One of the most widely cited economic models in this area, the BENESCO (Benefits of Smoking Cessation on Outcomes) model [13], adopts a single quit attempt framework. BENESCO also adopts a Markov cohort modelling framework, rather than individual level modelling. While comparisons of predictions between our model and BENESCO are difficult given differences in model inputs and assumptions, a recent application of the model in the US [40] does provide some basis for comparison of outcomes over time. For example, while our model predicts higher overall mortality (49 % over 20 years when all individuals are initially assigned to varenicline, versus 36 % in the BENESCO model varenicline arm), the differential in mortality projections over time narrows substantially, with a 65 % difference in year 5, dropping to a 35 % difference in year 20. This narrowing is explained by the lower long-term abstinence rates one would expect in the BENESCO model given that subjects who relapse are assumed to remain smokers for life. Other differences are more obvious. The BENESCO model assumes a one-time cost for smoking cessation assistance, whereas, in our reference analysis, the costs associated with smoking cessation medications or other forms of support are projected to increase from an average of about $US260 per patient in year 1, to $US1,850 after 20 years, and $US2,160 over a lifetime.

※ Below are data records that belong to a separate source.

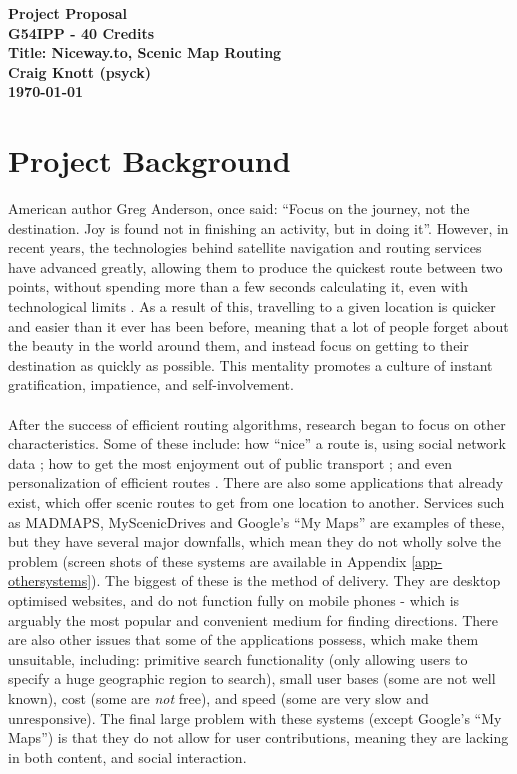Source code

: \documentclass[a4paper,twoside,notitlepage,11pt]{article}
\begin{document}
\pagestyle{empty}
\begin{center}
 {\LARGE \textbf{Project Proposal} \\ [0.1cm]}
 \textbf{G54IPP - 40 Credits}\\
   \textbf{Title: Niceway.to, Scenic Map Routing}\\
    \textbf{Craig Knott (psyck)} \\
	 \textbf{\today}
\end{center}

\section{Project Background}
American author Greg Anderson, once said: ``Focus on the journey, not the destination. Joy is found not in finishing an activity, but in doing it''. However, in recent years, the technologies behind satellite navigation and routing services have advanced greatly, allowing them to produce the quickest route between two points, without spending more than a few seconds calculating it, even with technological limits \cite{lou2009map}. As a result of this, travelling to a given location is quicker and easier than it ever has been before, meaning that a lot of people forget about the beauty in the world around them, and instead focus on getting to their destination as quickly as possible. This mentality promotes a culture of instant gratification, impatience, and self-involvement.
\ \\
\ \\
After the success of efficient routing algorithms, research began to focus on other characteristics. Some of these include: how ``nice'' a route is, using social network data \cite{peregrino2012mapping}\cite{van2011time}; how to get the most enjoyment out of public transport \cite{ludwig2009recommendation}; and even personalization of efficient routes \cite{chen2011discovering}. There are also some applications that already exist, which offer scenic routes to get from one location to another. Services such as MADMAPS\cite{url2015madmaps}, MyScenicDrives\cite{url2015myscenicdrives} and Google's ``My Maps''\cite{url2015gmaps} are examples of these, but they have several major downfalls, which mean they do not wholly solve the problem (screen shots of these systems are available in Appendix \ref{app-othersystems}). The biggest of these is the method of delivery. They are desktop optimised websites, and do not function fully on mobile phones - which is arguably the most popular and convenient medium for finding directions. There are also other issues that some of the applications possess, which make them unsuitable, including: primitive search functionality (only allowing users to specify a huge geographic region to search), small user bases (some are not well known), cost (some are \textit{not} free), and speed (some are very slow and unresponsive). The final large problem with these systems (except Google's ``My Maps'') is that they do not allow for user contributions, meaning they are lacking in both content, and social interaction.
\end{document}
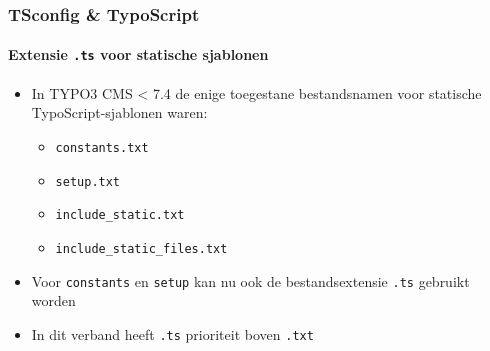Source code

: 
\begin{frame}[fragile]
	\frametitle{TSconfig \& TypoScript}
	\framesubtitle{Extensie \texttt{.ts} voor statische sjablonen}

	\begin{itemize}

		\item In TYPO3 CMS < 7.4 de enige toegestane bestandsnamen voor statische TypoScript-sjablonen waren:

			\begin{itemize}
				\item \texttt{constants.txt}
				\item \texttt{setup.txt}
				\item \texttt{include\_static.txt}
				\item \texttt{include\_static\_files.txt}
			\end{itemize}

		\item Voor \texttt{constants} en \texttt{setup} kan nu ook de bestandsextensie \texttt{.ts} gebruikt worden

		\item In dit verband heeft \texttt{.ts} prioriteit boven \texttt{.txt}

	\end{itemize}

\end{frame}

Our model is not without its limitations. For one, only four smoking-related diseases are considered: lung cancer, COPD, MI and stroke. Furthermore, the simulation does not currently account for any benefits associated with quitting smoking once these conditions occur. For example, subjects developing COPD over the course of the simulation are subject to the same mortality risk, regardless of their smoking status. The model also relies on a number of different predictive equations derived from various data sources, including surveys, clinical trials, and other public data sources. While the model projections seem reasonable, and certainly more in line with what one would expect than models assuming a single quit attempt, validation against an external dataset, and possible refinement of the equations would be of great value. For example, a report based on data from the National Health Interview Surveys showed that the mean number of quit attempts over a lifetime for current smokers aged 18 and over is around 6 and 9 attempts for males and females, respectively [59]. The STOP model predicts an average of just over nine lifetime quit attempts over the course of the simulation, closer to the upper bound of the cited range. The reliance on clinical trial data to simulate success and relapse rates in the year following initiation of a quit attempt is also a limitation of the current analyses, although the simulation allows for alternative success rates and short as well as long-term relapse rate inputs. Finally, the analyses presented in this manuscript are based largely on inputs derived for the US, which limits the generalizability of projections to other countries. In particular, patterns of smoking cessation strategies, the frequency of quit attempts, which were based on US survey data, as well as the profile of smokers, are likely to vary significantly across countries.

5 Conclusion

Despite the limitations addressed above, we believe the STOP simulation represents a significant advancement in the modelling of smoking cessation strategies, and provides a solid platform for evaluating not only individual, one-off interventions, but also more complex strategies, including policies which may encourage earlier or more frequent quit attempts. Given that the vast majority of previous models have restricted evaluations to a single quit attempt [13], the multiple quit attempt aspect of STOP by itself provides a better evaluation framework. By simulating at the individual level, the model produces a rich dataset of simulated patient trajectories, allowing for a better understanding of the experience of subgroups of subjects, as well as the timing and consequences of various events.